Fostering innovation in water cycle monitoring is a key part of FDRI, which includes creating cheaper, more scalable ways of understanding floods and droughts.
In February, FDRI’s innovation team, a collaboration between UKCEH and Imperial College London, bought together 20 innovators from diverse backgrounds to do exactly that in our first Open Hardware Workshop in the Chess catchment, one of FDRI’s three focus catchments.
We caught up with the innovation team, Alejandro Dussaillant, Luke Tumelty and Wouter Buytaert, to hear more about this exciting concept, why it’s important and what learnings the workshop uncovered.
What is open hardware?
Open hardware (OH) refers to hardware whose specifications, blueprint and software code is freely available to all. Their physical components also tend to be low-cost. OH can be used to gather data that helps us understand floods and droughts, including: precipitation, soil moisture, water level, flow velocity, temperature and humidity.

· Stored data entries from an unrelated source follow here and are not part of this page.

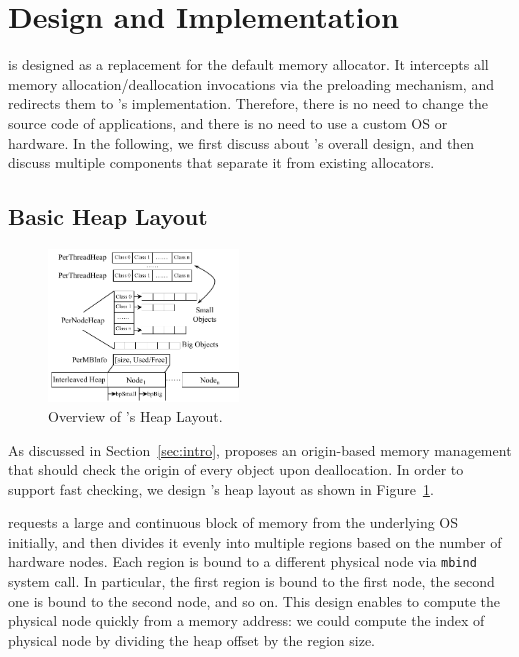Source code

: \section{Design and Implementation}
\label{sec:implement}

\NM{} is designed as a replacement for the default memory allocator. It intercepts all memory allocation/deallocation invocations via the preloading mechanism, and redirects them to \NM{}'s implementation. Therefore, there is no need to change the source code of applications, and there is no need to use a custom OS or hardware. In the following, we first discuss about \NM{}'s overall design, and then discuss multiple components that separate it from existing allocators.

\subsection{Basic Heap Layout}
\label{sec:overview}

\begin{figure}[!ht]
\begin{center}
\includegraphics[width=0.45\textwidth]{figure/heaplayout1}
\end{center}
\caption{Overview of \NA{}'s Heap Layout.
\label{fig:overview}}
\end{figure}

As discussed in Section~\ref{sec:intro}, \NM{} proposes an origin-based memory management that should check the origin of every object upon deallocation. In order to support fast checking, we design \NM{}'s heap layout as shown in Figure~\ref{fig:overview}. 

\NM{} requests a large and continuous block of memory from the underlying OS initially, and then divides it evenly into multiple regions based on the number of hardware nodes. Each region is bound to a different physical node via \texttt{mbind} system call. 
In particular, the first region is bound to the first node, the second one is bound to the second node, and so on. This design enables to compute the physical node quickly from a memory address: we could compute the index of physical node by dividing the heap offset by the region size.

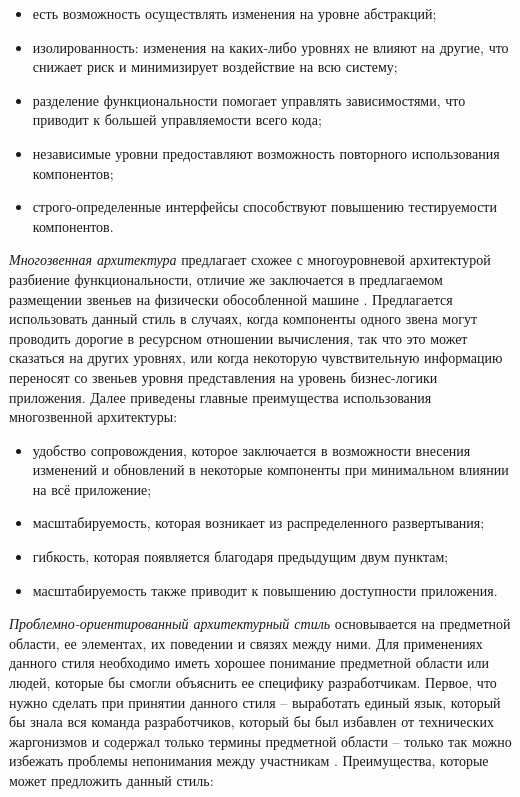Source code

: \begin{itemize}
	\item есть возможность осуществлять изменения на уровне абстракций;
	\item изолированность: изменения на каких-либо уровнях не влияют на другие, что снижает риск и минимизирует воздействие на всю систему;
	\item разделение функциональности помогает управлять зависимостями, что приводит к большей управляемости всего кода;
	\item независимые уровни предоставляют возможность повторного использования компонентов;
	\item строго-определенные интерфейсы способствуют повышению тестируемости компонентов.
\end{itemize}

\emph{Многозвенная архитектура} предлагает схожее с многоуровневой архитектурой разбиение функциональности, отличие же
заключается в предлагаемом размещении звеньев на физически обособленной машине \cite{architecture_volosevich}.
Предлагается использовать данный стиль в случаях, когда компоненты одного звена могут проводить дорогие в ресурсном
отношении вычисления, так что это может сказаться на других уровнях, или когда некоторую чувствительную информацию
переносят со звеньев уровня представления на уровень бизнес-логики приложения. Далее приведены главные преимущества
использования многозвенной архитектуры:

\begin{itemize}
  \item удобство сопровождения, которое заключается в возможности внесения изменений и обновлений в некоторые компоненты
  при минимальном влиянии на всё приложение;
	\item масштабируемость, которая возникает из распределенного развертывания;
	\item гибкость, которая появляется благодаря предыдущим двум пунктам;
	\item масштабируемость также приводит к повышению доступности приложения.
\end{itemize}

\emph{Проблемно-ориентированный архитектурный стиль} основывается на предметной области, ее элементах, их поведении и
связях между ними. Для применениях данного стиля необходимо иметь хорошее понимание предметной области или людей,
которые бы смогли объяснить ее специфику разработчикам. Первое, что нужно сделать при принятии данного
стиля -- выработать единый язык, который бы знала вся команда разработчиков, который бы был избавлен от технических
жаргонизмов и содержал только термины предметной области -- только так можно избежать проблемы непонимания между
участникам \cite{ddd_quickly}. Преимущества, которые может предложить данный стиль:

Getting this data means we can create more accurate models to predict floods and droughts, as well as measure the effectiveness of interventions such as natural flood management.
How can OH improve river monitoring?
- Volume of data: Results from OH may have lower individual measurement precision, but they can be deployed in high volumes at significantly lower cost than traditional monitoring equipment. When combined with appropriate calibration, validation against reference instruments and statistical aggregation across many sensors, this uncertainty can be effectively managed. This enables much wider geographic coverage of data collection and supports experimentation and rapid iteration, providing a valuable complement to high-precision monitoring.
- Enabling inclusive research: OH lowers barriers to participation for researchers, hardware developers (start-ups) and community-based groups such as citizen science volunteers, creating space for innovation that might otherwise not be realised and, vitally, bringing those who understand local catchment processes into the research process.
What was the focus of the workshop?
- Learning: Participants, including PhD students, NGO staff and flood managers, had the chance to learn how to assemble, code and use OH.
- Networking: The workshop provided an opportunity to share ideas and make connections, kick starting the innovation community we’re building as part of FDRI.
- Iterating: Importantly, we also got the chance to learn how we can support novel approaches to monitoring in FDRI’s three target catchments.
How did it go? Hear about participants’ experience in this YouTube short.
What were the key learnings?
- There is a real need for open hardware in real-world contexts: We heard compelling pitches from participants in various UK settings, primarily in natural flood management, where the cost of hardware has limited the duration or scope of monitoring campaigns.
- We need regular, long-term engagement to nurture expertise on OH: Participants were vocal about the support they need, including regular, facilitated peer exchange meetings, how-to guides and repositories of recommended hardware. As a team, we’ll be taking these suggestions forward as we develop an FDRI innovation community.